Saved data entries
——

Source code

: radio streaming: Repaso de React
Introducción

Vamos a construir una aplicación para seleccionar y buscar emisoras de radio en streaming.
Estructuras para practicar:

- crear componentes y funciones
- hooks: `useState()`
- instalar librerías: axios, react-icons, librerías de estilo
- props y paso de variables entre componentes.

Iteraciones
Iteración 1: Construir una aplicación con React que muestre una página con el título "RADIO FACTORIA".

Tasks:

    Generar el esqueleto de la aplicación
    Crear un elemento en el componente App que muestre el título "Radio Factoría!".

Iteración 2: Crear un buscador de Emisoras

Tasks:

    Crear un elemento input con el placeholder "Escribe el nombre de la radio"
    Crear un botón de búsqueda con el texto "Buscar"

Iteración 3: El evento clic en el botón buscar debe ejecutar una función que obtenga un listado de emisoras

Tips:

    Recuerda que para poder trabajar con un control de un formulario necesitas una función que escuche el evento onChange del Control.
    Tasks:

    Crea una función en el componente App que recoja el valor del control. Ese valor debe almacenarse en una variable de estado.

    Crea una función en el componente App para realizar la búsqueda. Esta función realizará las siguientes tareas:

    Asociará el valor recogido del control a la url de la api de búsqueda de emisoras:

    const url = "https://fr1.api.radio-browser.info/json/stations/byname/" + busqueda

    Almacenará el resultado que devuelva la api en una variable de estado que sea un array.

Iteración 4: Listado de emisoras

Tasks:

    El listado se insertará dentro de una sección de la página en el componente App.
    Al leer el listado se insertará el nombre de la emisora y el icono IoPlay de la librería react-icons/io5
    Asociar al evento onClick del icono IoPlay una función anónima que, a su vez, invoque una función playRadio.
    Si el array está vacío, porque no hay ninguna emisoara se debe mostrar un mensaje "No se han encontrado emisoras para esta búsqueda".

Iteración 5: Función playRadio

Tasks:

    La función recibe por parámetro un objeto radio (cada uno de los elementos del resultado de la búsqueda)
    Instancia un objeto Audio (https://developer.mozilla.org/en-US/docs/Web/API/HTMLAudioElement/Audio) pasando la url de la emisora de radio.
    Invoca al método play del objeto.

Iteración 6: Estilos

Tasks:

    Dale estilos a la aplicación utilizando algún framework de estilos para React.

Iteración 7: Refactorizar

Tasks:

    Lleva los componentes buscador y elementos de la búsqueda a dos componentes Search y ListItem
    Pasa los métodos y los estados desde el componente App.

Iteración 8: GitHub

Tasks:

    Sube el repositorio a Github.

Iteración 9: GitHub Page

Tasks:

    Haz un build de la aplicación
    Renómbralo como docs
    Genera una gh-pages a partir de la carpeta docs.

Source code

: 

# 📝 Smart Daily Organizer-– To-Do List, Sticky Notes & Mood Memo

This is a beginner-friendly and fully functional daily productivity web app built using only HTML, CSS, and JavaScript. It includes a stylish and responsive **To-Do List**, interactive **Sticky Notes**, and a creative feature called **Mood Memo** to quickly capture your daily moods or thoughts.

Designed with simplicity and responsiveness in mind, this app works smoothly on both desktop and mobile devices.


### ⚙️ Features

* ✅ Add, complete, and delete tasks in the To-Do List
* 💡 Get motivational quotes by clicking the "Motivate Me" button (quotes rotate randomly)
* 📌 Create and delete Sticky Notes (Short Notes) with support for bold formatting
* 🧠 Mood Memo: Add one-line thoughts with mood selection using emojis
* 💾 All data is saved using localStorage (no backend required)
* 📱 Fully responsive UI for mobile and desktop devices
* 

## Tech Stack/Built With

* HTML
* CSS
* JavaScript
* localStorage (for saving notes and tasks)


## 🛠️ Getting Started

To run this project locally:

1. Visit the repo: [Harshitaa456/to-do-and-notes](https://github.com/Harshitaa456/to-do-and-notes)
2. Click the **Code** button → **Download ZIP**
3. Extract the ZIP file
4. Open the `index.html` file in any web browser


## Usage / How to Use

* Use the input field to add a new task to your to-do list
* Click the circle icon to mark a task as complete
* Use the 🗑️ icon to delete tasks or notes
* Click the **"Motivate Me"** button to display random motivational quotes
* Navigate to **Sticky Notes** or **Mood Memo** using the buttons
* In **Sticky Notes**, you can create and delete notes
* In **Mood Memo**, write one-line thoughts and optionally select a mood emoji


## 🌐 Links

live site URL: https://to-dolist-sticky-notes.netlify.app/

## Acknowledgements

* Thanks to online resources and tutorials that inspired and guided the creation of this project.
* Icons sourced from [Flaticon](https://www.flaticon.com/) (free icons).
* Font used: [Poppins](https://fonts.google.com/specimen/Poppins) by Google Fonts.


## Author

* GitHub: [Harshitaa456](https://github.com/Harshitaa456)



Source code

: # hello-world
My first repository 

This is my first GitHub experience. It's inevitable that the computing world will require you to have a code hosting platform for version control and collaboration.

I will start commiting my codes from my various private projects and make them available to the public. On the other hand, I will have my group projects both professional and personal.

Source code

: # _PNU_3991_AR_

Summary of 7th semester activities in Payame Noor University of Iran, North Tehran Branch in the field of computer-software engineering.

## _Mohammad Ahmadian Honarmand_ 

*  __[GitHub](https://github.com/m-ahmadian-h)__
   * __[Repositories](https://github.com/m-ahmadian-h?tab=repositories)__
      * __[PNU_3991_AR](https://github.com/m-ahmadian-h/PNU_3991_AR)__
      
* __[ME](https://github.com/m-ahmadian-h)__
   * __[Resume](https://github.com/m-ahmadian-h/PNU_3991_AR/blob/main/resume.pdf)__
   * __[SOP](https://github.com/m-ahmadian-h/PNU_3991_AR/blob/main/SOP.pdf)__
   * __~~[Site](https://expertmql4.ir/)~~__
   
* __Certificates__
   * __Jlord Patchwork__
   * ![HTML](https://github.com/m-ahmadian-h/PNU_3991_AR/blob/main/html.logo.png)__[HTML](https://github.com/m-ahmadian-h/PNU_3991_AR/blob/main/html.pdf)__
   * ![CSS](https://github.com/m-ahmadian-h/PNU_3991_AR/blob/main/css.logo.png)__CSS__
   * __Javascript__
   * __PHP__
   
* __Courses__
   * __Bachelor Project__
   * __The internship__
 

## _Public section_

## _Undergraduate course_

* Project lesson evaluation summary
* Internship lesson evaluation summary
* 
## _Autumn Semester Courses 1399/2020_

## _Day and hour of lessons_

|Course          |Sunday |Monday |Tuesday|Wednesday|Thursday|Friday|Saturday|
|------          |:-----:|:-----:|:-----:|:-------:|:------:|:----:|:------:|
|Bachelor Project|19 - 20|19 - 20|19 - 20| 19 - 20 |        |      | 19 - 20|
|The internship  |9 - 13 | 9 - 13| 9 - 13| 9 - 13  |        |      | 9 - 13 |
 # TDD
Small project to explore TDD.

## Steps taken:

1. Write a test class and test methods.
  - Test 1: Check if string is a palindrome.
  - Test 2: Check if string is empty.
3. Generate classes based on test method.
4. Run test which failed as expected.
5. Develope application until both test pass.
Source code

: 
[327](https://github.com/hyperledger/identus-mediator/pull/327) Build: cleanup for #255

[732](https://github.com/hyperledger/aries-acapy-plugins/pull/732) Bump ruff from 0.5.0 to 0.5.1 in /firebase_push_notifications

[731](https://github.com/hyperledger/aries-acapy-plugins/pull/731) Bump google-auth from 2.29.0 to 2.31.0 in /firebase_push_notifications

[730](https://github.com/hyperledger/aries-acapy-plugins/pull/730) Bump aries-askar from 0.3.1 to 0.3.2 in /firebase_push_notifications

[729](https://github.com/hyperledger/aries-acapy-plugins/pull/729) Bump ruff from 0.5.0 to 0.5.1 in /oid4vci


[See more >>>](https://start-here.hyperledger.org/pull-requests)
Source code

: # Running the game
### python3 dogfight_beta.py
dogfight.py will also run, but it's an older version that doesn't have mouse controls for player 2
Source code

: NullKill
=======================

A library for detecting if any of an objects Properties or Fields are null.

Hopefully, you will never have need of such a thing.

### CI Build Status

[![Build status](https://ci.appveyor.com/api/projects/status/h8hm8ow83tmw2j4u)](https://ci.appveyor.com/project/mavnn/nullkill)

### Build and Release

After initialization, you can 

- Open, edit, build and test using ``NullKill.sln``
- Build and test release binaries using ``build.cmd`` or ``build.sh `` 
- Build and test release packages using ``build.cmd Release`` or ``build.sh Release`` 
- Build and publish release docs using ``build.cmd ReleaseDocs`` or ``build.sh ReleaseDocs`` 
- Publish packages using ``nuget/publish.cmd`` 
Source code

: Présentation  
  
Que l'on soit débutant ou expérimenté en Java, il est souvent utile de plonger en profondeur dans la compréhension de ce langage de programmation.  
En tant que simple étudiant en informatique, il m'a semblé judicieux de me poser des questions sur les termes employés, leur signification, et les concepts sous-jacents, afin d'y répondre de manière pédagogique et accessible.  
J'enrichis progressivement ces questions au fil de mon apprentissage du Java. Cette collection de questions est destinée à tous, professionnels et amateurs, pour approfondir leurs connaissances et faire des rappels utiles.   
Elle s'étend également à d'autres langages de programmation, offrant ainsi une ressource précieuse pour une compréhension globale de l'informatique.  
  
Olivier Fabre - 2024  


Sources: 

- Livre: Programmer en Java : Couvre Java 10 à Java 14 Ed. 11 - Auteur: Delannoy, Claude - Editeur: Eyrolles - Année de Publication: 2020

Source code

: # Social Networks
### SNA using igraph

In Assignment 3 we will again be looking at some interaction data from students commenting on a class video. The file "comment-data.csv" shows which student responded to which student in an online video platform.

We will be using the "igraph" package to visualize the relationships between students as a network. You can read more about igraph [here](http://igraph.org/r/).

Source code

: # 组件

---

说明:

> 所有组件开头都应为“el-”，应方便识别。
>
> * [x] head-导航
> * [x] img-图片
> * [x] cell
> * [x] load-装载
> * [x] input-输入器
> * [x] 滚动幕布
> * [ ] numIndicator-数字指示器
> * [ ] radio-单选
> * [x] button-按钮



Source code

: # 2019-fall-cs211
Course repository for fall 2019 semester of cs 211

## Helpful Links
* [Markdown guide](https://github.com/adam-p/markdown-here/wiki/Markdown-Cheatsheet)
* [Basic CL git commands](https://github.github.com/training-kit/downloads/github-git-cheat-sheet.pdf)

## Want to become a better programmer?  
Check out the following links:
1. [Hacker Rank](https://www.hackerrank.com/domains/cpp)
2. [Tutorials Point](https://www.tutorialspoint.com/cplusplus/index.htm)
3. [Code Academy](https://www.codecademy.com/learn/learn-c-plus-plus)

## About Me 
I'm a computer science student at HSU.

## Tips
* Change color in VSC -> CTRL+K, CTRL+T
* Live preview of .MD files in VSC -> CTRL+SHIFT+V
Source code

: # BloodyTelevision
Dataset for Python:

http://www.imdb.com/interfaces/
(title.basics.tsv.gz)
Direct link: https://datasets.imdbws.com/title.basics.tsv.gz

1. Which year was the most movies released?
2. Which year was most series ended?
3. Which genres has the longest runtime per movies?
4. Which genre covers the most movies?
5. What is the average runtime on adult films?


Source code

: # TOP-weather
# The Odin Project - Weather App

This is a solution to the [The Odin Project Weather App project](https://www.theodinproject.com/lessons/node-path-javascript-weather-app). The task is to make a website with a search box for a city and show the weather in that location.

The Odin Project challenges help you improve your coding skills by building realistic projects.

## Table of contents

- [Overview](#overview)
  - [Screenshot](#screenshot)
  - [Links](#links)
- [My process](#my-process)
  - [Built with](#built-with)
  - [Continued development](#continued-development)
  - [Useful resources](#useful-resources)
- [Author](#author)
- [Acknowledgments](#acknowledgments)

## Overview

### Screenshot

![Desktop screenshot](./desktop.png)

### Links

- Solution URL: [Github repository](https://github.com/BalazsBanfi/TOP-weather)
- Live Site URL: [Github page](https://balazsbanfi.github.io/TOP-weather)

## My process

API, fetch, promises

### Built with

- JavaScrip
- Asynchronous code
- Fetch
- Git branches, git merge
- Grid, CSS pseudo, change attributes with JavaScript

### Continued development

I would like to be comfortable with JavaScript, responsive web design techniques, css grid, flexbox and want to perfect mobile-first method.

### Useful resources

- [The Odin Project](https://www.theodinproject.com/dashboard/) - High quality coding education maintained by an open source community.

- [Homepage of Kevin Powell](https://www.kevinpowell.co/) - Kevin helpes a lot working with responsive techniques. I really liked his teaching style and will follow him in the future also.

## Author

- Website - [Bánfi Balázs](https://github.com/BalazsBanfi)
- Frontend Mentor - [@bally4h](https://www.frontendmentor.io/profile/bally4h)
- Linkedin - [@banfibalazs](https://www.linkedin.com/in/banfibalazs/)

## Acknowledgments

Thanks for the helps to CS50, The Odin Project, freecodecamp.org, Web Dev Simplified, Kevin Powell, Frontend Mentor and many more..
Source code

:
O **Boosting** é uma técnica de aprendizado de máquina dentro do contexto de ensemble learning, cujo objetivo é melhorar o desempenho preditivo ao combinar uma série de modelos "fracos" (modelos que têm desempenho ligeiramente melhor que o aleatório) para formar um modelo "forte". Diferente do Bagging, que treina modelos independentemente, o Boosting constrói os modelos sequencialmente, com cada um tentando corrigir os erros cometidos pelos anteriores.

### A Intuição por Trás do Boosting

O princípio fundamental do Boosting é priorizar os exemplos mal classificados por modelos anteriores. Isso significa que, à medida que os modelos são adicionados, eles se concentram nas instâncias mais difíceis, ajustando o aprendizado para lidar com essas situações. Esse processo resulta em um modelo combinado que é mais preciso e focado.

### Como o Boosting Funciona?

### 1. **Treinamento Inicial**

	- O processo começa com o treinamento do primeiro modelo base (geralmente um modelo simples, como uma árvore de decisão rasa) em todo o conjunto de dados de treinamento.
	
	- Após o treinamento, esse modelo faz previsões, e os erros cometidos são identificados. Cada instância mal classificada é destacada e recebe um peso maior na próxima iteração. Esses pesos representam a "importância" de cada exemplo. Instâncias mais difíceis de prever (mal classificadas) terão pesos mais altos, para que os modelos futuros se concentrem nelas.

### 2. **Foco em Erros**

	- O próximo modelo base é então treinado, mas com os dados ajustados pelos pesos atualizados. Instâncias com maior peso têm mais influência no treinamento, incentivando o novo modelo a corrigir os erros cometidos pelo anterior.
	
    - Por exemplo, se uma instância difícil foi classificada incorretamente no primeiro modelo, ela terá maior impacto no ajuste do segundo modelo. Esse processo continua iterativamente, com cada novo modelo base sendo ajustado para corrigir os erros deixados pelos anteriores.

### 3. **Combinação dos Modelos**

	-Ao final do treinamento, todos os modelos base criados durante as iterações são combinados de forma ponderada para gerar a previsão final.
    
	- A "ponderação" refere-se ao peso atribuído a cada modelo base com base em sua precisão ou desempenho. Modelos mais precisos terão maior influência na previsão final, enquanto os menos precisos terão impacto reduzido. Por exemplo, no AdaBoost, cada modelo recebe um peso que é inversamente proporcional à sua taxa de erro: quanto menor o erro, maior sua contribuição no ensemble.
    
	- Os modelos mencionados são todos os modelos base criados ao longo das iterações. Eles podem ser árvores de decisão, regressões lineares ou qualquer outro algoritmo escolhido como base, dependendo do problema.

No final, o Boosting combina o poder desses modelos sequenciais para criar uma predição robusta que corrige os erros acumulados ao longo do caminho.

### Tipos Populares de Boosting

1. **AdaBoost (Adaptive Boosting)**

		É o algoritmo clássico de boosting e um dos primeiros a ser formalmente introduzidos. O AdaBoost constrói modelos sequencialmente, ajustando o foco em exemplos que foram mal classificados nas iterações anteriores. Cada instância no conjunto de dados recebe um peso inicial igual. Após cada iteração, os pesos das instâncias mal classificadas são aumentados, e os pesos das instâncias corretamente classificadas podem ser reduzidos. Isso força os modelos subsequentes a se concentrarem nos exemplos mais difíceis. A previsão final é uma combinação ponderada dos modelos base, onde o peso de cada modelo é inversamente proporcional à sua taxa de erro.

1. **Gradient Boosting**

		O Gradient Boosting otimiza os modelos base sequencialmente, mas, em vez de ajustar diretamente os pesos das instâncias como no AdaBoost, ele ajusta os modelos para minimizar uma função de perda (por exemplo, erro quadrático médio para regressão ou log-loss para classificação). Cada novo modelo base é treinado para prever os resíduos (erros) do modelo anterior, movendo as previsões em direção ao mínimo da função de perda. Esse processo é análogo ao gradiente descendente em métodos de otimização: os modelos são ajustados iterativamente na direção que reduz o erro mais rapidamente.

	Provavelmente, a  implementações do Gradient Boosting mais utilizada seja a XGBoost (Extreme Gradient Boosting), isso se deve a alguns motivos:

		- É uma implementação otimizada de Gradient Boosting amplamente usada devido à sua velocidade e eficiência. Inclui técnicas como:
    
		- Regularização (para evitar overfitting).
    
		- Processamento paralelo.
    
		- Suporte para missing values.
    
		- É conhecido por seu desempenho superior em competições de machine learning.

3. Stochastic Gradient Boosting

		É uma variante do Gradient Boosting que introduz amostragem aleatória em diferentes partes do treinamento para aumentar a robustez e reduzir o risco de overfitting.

——

What you should do:
Report how many lines of the data contain the word "ruff", using the number alone.

Written response:
2